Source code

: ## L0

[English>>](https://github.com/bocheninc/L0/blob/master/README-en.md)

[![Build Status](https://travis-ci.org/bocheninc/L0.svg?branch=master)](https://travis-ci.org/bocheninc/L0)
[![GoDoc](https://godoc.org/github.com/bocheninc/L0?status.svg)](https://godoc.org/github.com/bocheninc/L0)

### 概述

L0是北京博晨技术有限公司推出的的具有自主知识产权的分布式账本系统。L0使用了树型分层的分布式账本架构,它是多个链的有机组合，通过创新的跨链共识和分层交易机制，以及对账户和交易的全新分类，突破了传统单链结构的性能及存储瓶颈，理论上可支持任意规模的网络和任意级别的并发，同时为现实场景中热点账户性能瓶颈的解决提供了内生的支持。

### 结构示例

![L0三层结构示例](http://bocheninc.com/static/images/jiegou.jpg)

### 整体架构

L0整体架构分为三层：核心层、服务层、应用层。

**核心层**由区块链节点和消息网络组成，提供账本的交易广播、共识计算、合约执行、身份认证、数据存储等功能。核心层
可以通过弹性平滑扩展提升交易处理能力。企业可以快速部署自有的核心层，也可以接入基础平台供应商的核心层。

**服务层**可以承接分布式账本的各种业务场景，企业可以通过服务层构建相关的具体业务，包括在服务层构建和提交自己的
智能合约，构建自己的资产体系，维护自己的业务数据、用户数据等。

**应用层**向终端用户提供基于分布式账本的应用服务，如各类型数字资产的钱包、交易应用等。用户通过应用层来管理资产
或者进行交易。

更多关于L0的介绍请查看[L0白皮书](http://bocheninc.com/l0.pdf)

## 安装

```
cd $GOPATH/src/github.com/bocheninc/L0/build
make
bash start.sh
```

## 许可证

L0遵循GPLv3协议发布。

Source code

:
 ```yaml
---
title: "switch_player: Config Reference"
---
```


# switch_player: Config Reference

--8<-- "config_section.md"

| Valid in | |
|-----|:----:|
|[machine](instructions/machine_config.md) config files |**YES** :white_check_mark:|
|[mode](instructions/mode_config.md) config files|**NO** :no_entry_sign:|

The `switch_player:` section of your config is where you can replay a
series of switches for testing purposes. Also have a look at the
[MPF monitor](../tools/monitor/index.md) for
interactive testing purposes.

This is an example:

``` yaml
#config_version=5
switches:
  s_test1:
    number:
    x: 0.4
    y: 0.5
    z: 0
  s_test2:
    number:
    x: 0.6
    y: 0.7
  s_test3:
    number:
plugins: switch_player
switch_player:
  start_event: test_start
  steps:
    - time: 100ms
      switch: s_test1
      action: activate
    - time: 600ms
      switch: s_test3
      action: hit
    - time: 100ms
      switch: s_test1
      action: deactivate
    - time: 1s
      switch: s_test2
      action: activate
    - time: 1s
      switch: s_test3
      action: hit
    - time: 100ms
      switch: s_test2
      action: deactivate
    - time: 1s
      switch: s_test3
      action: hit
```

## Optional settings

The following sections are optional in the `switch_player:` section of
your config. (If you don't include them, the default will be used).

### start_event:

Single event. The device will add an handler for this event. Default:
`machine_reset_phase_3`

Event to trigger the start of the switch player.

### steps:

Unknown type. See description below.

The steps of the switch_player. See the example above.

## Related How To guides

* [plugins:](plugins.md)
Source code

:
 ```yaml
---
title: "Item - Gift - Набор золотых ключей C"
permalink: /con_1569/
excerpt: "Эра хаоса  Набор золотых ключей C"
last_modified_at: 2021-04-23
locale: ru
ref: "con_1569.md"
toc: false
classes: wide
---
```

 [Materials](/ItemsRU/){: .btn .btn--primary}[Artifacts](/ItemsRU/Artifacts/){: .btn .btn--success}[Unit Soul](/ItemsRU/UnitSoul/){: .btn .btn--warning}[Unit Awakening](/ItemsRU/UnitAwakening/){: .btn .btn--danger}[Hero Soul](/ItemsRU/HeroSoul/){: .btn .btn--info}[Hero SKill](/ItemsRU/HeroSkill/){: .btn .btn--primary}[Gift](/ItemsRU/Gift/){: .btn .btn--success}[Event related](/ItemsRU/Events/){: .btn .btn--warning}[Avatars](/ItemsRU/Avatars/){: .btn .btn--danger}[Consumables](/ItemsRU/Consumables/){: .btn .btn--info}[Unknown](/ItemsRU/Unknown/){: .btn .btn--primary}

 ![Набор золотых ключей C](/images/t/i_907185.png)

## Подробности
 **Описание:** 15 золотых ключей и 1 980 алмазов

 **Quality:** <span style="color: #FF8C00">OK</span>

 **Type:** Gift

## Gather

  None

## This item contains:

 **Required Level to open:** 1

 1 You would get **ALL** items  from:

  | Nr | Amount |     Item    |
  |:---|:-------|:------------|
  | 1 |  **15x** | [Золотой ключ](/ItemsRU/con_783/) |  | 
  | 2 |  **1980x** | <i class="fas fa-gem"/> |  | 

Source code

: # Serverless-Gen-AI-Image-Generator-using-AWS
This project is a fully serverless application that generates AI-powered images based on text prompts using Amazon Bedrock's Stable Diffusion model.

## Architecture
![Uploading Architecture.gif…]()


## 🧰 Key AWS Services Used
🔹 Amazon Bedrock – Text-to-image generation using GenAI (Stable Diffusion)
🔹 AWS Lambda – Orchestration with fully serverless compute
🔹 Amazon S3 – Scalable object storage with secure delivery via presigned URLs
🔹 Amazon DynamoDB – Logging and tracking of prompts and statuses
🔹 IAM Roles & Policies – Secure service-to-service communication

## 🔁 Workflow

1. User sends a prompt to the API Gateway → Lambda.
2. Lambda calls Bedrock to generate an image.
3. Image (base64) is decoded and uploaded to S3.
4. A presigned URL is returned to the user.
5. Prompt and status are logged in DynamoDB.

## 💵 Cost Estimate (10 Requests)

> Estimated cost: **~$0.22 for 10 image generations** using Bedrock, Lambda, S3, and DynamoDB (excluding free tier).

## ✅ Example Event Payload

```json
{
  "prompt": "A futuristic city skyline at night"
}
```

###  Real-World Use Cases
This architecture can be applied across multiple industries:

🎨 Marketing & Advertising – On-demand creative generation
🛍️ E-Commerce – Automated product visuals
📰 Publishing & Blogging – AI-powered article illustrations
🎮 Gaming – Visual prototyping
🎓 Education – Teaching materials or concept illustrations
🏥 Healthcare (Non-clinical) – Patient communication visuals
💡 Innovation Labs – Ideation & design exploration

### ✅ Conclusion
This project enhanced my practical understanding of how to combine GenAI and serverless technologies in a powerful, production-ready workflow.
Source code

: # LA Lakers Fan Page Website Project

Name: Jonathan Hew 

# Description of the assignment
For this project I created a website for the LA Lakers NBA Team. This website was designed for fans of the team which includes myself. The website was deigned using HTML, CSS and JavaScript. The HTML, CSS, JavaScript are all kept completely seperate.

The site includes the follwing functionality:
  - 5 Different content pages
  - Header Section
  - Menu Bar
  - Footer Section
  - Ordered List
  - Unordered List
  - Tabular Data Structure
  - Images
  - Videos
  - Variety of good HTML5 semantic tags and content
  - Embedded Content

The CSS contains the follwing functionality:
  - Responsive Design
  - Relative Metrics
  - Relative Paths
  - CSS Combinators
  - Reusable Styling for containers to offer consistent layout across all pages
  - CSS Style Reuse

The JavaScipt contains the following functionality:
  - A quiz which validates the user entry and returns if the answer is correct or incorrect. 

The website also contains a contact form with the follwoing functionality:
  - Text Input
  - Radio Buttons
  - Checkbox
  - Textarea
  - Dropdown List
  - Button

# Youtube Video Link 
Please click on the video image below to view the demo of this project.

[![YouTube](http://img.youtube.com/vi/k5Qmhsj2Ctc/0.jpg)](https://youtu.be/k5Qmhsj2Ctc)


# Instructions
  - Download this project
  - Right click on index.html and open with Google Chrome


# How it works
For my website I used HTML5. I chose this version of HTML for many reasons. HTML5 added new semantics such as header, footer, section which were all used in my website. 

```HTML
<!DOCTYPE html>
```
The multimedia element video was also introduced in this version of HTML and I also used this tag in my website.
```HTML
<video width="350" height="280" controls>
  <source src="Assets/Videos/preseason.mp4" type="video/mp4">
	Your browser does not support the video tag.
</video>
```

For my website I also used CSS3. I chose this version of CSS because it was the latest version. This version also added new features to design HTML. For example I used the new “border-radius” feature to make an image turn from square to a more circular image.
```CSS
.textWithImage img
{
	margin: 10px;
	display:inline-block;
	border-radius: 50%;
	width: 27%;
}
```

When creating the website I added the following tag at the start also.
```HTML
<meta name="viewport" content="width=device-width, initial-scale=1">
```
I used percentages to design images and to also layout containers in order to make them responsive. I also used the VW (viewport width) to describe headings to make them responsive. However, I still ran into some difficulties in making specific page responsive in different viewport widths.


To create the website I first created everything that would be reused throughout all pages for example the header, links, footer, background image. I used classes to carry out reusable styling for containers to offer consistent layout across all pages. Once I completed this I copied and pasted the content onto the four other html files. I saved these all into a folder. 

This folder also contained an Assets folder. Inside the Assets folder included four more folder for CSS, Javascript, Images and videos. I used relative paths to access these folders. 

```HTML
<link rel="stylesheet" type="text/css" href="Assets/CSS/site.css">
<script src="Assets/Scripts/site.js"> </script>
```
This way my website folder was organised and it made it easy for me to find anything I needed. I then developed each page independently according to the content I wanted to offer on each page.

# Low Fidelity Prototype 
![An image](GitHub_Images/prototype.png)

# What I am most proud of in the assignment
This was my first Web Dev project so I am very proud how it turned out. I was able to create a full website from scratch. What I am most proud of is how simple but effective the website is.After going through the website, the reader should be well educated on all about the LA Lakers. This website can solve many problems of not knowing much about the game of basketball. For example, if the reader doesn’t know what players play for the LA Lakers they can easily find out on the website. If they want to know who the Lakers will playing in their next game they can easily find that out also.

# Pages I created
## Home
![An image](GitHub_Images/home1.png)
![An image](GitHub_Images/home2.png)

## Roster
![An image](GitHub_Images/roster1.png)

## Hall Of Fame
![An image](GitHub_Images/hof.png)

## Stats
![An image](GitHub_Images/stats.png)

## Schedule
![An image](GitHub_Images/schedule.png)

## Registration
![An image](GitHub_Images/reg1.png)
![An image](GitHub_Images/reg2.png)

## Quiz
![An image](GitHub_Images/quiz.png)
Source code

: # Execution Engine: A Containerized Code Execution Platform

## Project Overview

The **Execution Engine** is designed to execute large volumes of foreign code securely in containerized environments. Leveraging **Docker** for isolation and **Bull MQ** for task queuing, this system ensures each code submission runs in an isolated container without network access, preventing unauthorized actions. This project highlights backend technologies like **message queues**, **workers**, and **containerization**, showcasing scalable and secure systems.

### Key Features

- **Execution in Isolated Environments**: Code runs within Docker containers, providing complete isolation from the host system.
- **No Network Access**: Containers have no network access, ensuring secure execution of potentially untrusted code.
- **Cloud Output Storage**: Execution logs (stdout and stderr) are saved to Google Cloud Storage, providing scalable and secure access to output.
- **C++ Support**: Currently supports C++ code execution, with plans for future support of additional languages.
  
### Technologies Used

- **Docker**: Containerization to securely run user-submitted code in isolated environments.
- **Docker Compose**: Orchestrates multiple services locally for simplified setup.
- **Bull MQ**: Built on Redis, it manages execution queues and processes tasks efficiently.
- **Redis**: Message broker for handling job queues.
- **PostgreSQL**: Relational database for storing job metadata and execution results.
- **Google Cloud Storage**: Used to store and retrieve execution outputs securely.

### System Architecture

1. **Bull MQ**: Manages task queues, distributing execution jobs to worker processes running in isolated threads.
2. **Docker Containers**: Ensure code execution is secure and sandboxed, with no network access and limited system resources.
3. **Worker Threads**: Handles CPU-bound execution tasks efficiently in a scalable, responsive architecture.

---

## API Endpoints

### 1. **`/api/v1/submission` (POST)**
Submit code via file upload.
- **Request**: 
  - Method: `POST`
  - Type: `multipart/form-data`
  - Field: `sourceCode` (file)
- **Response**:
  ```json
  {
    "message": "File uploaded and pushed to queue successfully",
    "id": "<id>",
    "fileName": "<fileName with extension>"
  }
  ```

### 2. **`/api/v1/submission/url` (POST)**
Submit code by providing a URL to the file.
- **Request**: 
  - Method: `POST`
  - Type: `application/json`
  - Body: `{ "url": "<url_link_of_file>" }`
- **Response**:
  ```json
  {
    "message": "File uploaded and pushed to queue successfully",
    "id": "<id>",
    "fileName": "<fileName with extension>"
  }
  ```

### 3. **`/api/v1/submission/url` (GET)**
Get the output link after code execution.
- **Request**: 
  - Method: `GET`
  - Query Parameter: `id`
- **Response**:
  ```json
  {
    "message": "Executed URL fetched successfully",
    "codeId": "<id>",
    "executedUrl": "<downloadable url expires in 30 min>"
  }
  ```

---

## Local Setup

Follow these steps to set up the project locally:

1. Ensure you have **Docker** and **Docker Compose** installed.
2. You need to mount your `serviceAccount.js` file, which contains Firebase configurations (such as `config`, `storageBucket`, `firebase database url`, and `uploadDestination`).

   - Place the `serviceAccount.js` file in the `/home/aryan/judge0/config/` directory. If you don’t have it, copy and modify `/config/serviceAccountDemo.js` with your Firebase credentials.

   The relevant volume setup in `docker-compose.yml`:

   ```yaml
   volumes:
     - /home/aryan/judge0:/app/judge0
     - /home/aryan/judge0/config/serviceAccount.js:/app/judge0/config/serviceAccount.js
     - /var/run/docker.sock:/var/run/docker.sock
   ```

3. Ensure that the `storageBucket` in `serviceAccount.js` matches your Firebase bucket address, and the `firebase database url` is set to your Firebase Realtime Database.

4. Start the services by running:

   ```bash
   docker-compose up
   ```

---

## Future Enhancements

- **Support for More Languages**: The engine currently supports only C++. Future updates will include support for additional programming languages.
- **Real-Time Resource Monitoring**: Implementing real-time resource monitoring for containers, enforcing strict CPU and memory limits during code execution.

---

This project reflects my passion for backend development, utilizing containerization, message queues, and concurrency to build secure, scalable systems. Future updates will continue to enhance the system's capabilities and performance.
========
## GOAL OF THE EXERCISE
Check each line of the entries above, and show every one holding the word "processes".

## SOLUTION FOR THIS PROBLEM
- **Bull MQ**: Built on Redis, it manages execution queues and processes tasks efficiently.
1. **Bull MQ**: Manages task queues, distributing execution jobs to worker processes running in isolated threads.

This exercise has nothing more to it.